Just be thankful you didn't find a featherless baby.  We DO love pictures, so if you can post some, we'll love that.


----------



## grgsbuny (Nov 25, 2008)

Our son is 21 and the younger of five boys so over the years they have brought me almost everything including a seagul and a nest of five wingless robins.I had to get special permision to take care of them even though nobody wanted to bother with them ,But I find each animal has its own set of rules.Man that was before internet !
Will try to keep you all posted and will post a picture in a day or two.
Thanks again...


----------



## Birdmom4ever (Jan 14, 2003)

It sounds like you have lots of experience taking care of foundlings and I think you'll find this young pigeon relatively easy to care for. It also sounds like you have a really nice family. My kids are like that, too--bringing me hapless babies or injured birds. I'm sure this young pigeon came to the right place. They have a way of going to people who are able to help them.  Best of luck with him. 

-Cathy


----------



## grgsbuny (Nov 25, 2008)

Hi,posted pictures in my album of 'pidge" as everyone seems to be calling the little one.Made it through the night and left me a nice present on my lap this morning. Isnt really walking around but instead is using its wings to help move foward.Does have a good grip in the one foot but not so much in the other. Vet says to watch him it may just be from the fall,didnt seem concerned but said to call in a couple of days if there is no improvement.


----------



## Charis (Feb 11, 2007)

What an adorable little bird. They are so precious at that age.


----------



## spirit wings (Mar 29, 2008)

Dezirrae said:


> Welcome to Pigeon Talk grgsbuny  As Renee says you will surely get addicted to the little guy/gal your son found. And please - thank your son for being so kind hearted that he recognized the bird needed help and brought him/her home. So glad that s/he's self-feeding - that is a huge help!! Does he (just assuming it's a he) also know how to drink on his own?
> 
> They are sooooo cute at any age - but especially at that young age.
> 
> ...


loved your pictures!..not to get off subject but what kind of camera was used to take your pic?...Im looking for one


----------



## grgsbuny (Nov 25, 2008)

The camera is a Polaroid a530 .5 mpxls;
I got it at target for $60.00.i like the big screen for viewing.I dont take a lot of pictures but i like this for the grandchildren or just messing around.


----------



## Lovebirds (Sep 6, 2002)

What a cutie pie!

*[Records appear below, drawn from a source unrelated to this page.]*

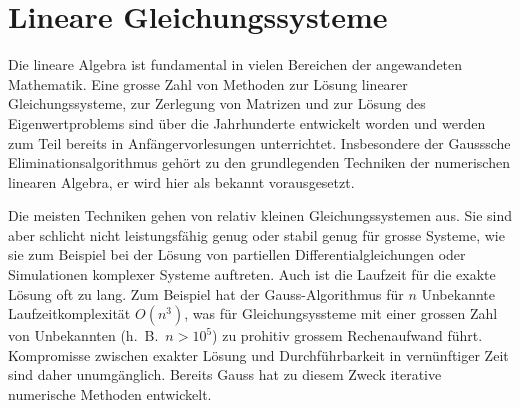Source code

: %
%
%
\chapter{Lineare Gleichungssysteme\label{chapter:linsys}}
\rhead{}
Die lineare Algebra ist fundamental in vielen Bereichen der angewandeten
Mathematik.
%
Eine grosse Zahl von Methoden zur Lösung linearer
Gleichungssysteme, zur Zerlegung von Matrizen und zur Lösung des
%
%
Eigenwertproblems sind über die Jahrhunderte entwickelt worden und
werden zum Teil bereits in Anfängervorlesungen unterrichtet.
Insbesondere der Gausssche Eliminationsalgorithmus gehört zu den
grundlegenden Techniken der numerischen linearen Algebra, er wird hier
als bekannt vorausgesetzt.

Die meisten Techniken gehen von relativ kleinen Gleichungssystemen aus.
Sie sind aber schlicht nicht leistungsfähig genug oder stabil genug für 
grosse Systeme, wie sie zum Beispiel bei der Lösung von partiellen
Differentialgleichungen oder Simulationen komplexer Systeme auftreten.
Auch ist die Laufzeit für die exakte Lösung oft zu lang.
%
%
Zum Beispiel hat der Gauss-Algorithmus für $n$ Unbekannte Laufzeitkomplexität
$O(n^3)$, was für Gleichungsyssteme mit einer grossen Zahl von Unbekannten
(h.~B.~$n>10^5$) zu prohitiv grossem Rechenaufwand führt.
%
Kompromisse zwischen exakter Lösung und Durchführbarkeit in vernünftiger
Zeit sind daher unumgänglich.
Bereits Gauss hat zu diesem Zweck iterative numerische Methoden entwickelt.
%

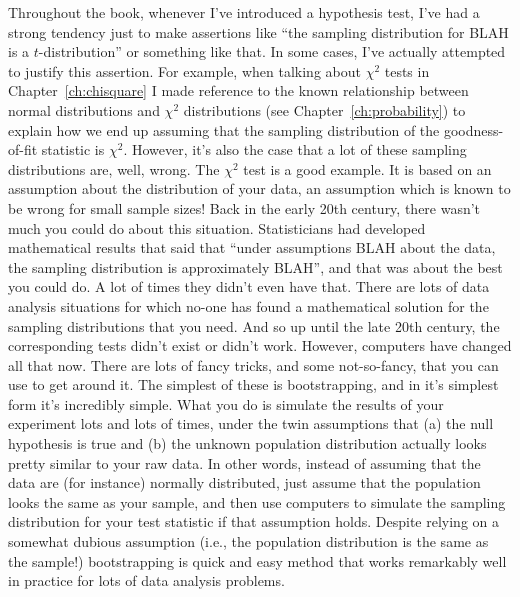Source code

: \begin{itemize}

 Throughout the book, whenever I've introduced a hypothesis test, I've had a strong tendency just to make assertions like ``the sampling distribution for BLAH is a $t$-distribution'' or something like that. In some cases, I've actually attempted to justify this assertion. For example, when talking about $\chi^2$ tests in Chapter~\ref{ch:chisquare} I made reference to the known relationship between normal distributions and $\chi^2$ distributions (see Chapter~\ref{ch:probability}) to explain how we end up assuming that the sampling distribution of the goodness-of-fit statistic is $\chi^2$. However, it's also the case that a lot of these sampling distributions are, well, wrong. The $\chi^2$ test is a good example. It is based on an assumption about the distribution of your data, an assumption which is known to be wrong for small sample sizes! Back in the early 20th century, there wasn't much you could do about this situation. Statisticians had developed mathematical results that said that ``under assumptions BLAH about the data, the sampling distribution is approximately BLAH'', and that was about the best you could do. A lot of times they didn't even have that. There are lots of data analysis situations for which no-one has found a mathematical solution for the sampling distributions that you need. And so up until the late 20th century, the corresponding tests didn't exist or didn't work. However, computers have changed all that now. There are lots of fancy tricks, and some not-so-fancy, that you can use to get around it. The simplest of these is bootstrapping, and in it's simplest form it's incredibly simple. What you do is simulate the results of your experiment lots and lots of times, under the twin assumptions that (a) the null hypothesis is true and (b) the unknown population distribution actually looks pretty similar to your raw data. In other words, instead of assuming that the data are (for instance) normally distributed, just assume that the population looks the same as your sample, and then use computers to simulate the sampling distribution for your test statistic if that assumption holds. Despite relying on a somewhat dubious assumption (i.e., the population distribution is the same as the sample!) bootstrapping is quick and easy method that works remarkably well in practice for lots of data analysis problems. 


\end{itemize}
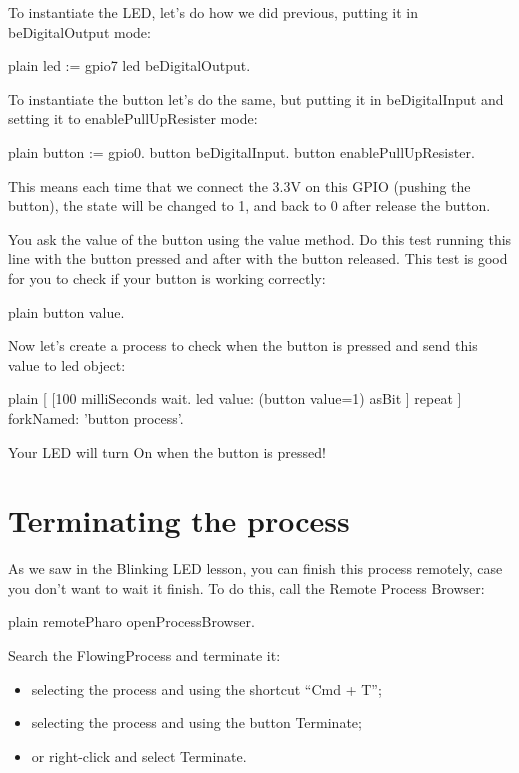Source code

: \documentclass[10pt,twoside,english]{_support/latex/sbabook/sbabook}
\begin{document}
To instantiate the LED, let’s do how we did previous, putting it in beDigitalOutput mode:

\begin{displaycode}{plain}
led := gpio7
led beDigitalOutput.
\end{displaycode}

To instantiate the button let’s do the same, but putting it in beDigitalInput and setting it to enablePullUpResister mode:

\begin{displaycode}{plain}
button := gpio0.
button beDigitalInput.
button enablePullUpResister.
\end{displaycode}

This means each time that we connect the 3.3V on this GPIO (pushing the button), the state will be changed to 1, and back to 0 after release the button.

You ask the value of the button using the value method. Do this test running this line with the button pressed and after with the button released. This test is good for you to check if your button is working correctly:

\begin{displaycode}{plain}
button value.
\end{displaycode}

Now let’s create a process to check when the button is pressed and send this value to led object:

\begin{displaycode}{plain}
[ [100 milliSeconds wait. 
	led value: (button value=1) asBit
		] repeat	
	 ] forkNamed: 'button process'.
\end{displaycode}

Your LED will turn On when the button is pressed!
\section{Terminating the process}
As we saw in the Blinking LED lesson, you can finish this process remotely, case you don’t want to wait it finish. To do this, call the Remote Process Browser:

\begin{displaycode}{plain}
 remotePharo openProcessBrowser.
\end{displaycode}

Search the FlowingProcess and terminate it:

\begin{itemize}
\item selecting the process and using the shortcut “Cmd + T”;
\item selecting the process and using the button Terminate;
\item or right-click and select Terminate.
\end{itemize}
\end{document}
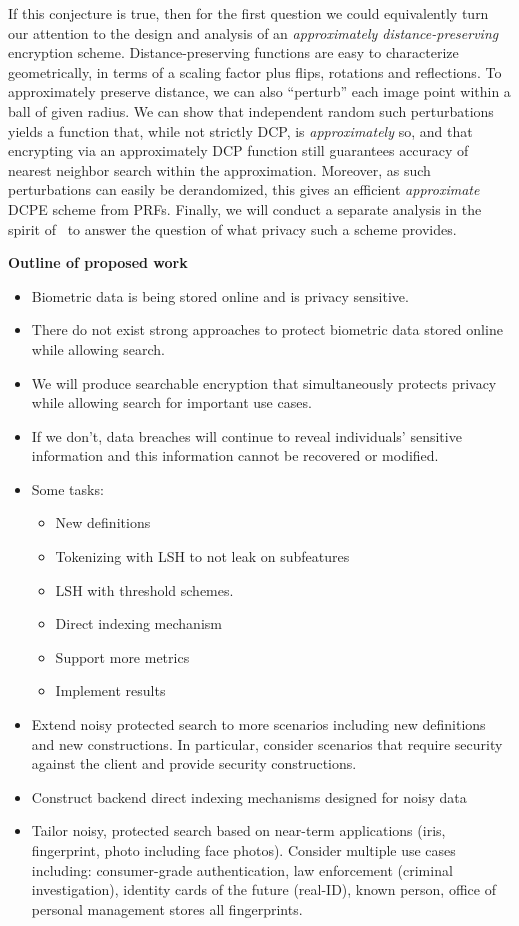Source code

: \documentclass[11pt]{article}
\theoremstyle{remark}
\begin{document}
If this conjecture is true, then for the first question we could equivalently turn our attention to the design and analysis of  an \emph{approximately distance-preserving} encryption scheme. 
Distance-preserving functions are easy to characterize geometrically, in terms of a scaling factor plus flips, rotations and reflections.  To approximately preserve distance, we can also  ``perturb'' each image point within a ball of given radius.  
We can show that independent random such perturbations yields a function that, while not strictly DCP, is \emph{approximately} so, and that encrypting via an approximately DCP function still guarantees accuracy of nearest neighbor  search within the approximation.  Moreover, as such perturbations can easily be derandomized, this gives an efficient \emph{approximate} DCPE scheme from PRFs.  Finally, we will conduct a separate analysis in the spirit of~\cite{C:BolCheOne11} to answer the question of what privacy such a scheme provides.  

\textbf{Outline of proposed work}
\begin{itemize}
\item Biometric data is being stored online and is privacy sensitive.
\item There do not exist strong approaches to protect biometric data stored online while allowing search.
\item We will produce searchable encryption that simultaneously protects privacy while allowing search for important use cases.
\item If we don't, data breaches will continue to reveal individuals' sensitive information and this information cannot be recovered or modified.
\item Some tasks:
\begin{itemize}
\item New definitions
\item Tokenizing with LSH to not leak on subfeatures
\item LSH with threshold schemes.
\item Direct indexing mechanism
\item Support more metrics
\item Implement results
\end{itemize}
\item Extend noisy protected search to more scenarios including new definitions and new constructions.  In particular, consider scenarios that require security against the client and provide security constructions.
\item Construct backend direct indexing mechanisms designed for noisy data
\item Tailor noisy, protected search based on near-term applications (iris, fingerprint, photo including face photos).  Consider multiple use cases including: consumer-grade authentication, law enforcement (criminal investigation), identity cards of the future (real-ID), known person, office of personal management stores all fingerprints.
\end{itemize}
\end{document}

Thanks for the pics.


----------



## grgsbuny (Nov 25, 2008)

Just an update on our baby.Finally trying to use the leg and today decided to try to fly.It was great watching him(her)try.Has been pecking at seed by its self ond drinking water from a crock.My hubby was suprised at how clean they are.(I guess we all need to learn)"pidge" tries to get as far away from its droppings as it can ,and as soon as it can. Just content to sit on our lap and watch the world go by right now with an ocassional fly to the couch.
Thanks everyone for your help and advice ..Keep it up.


----------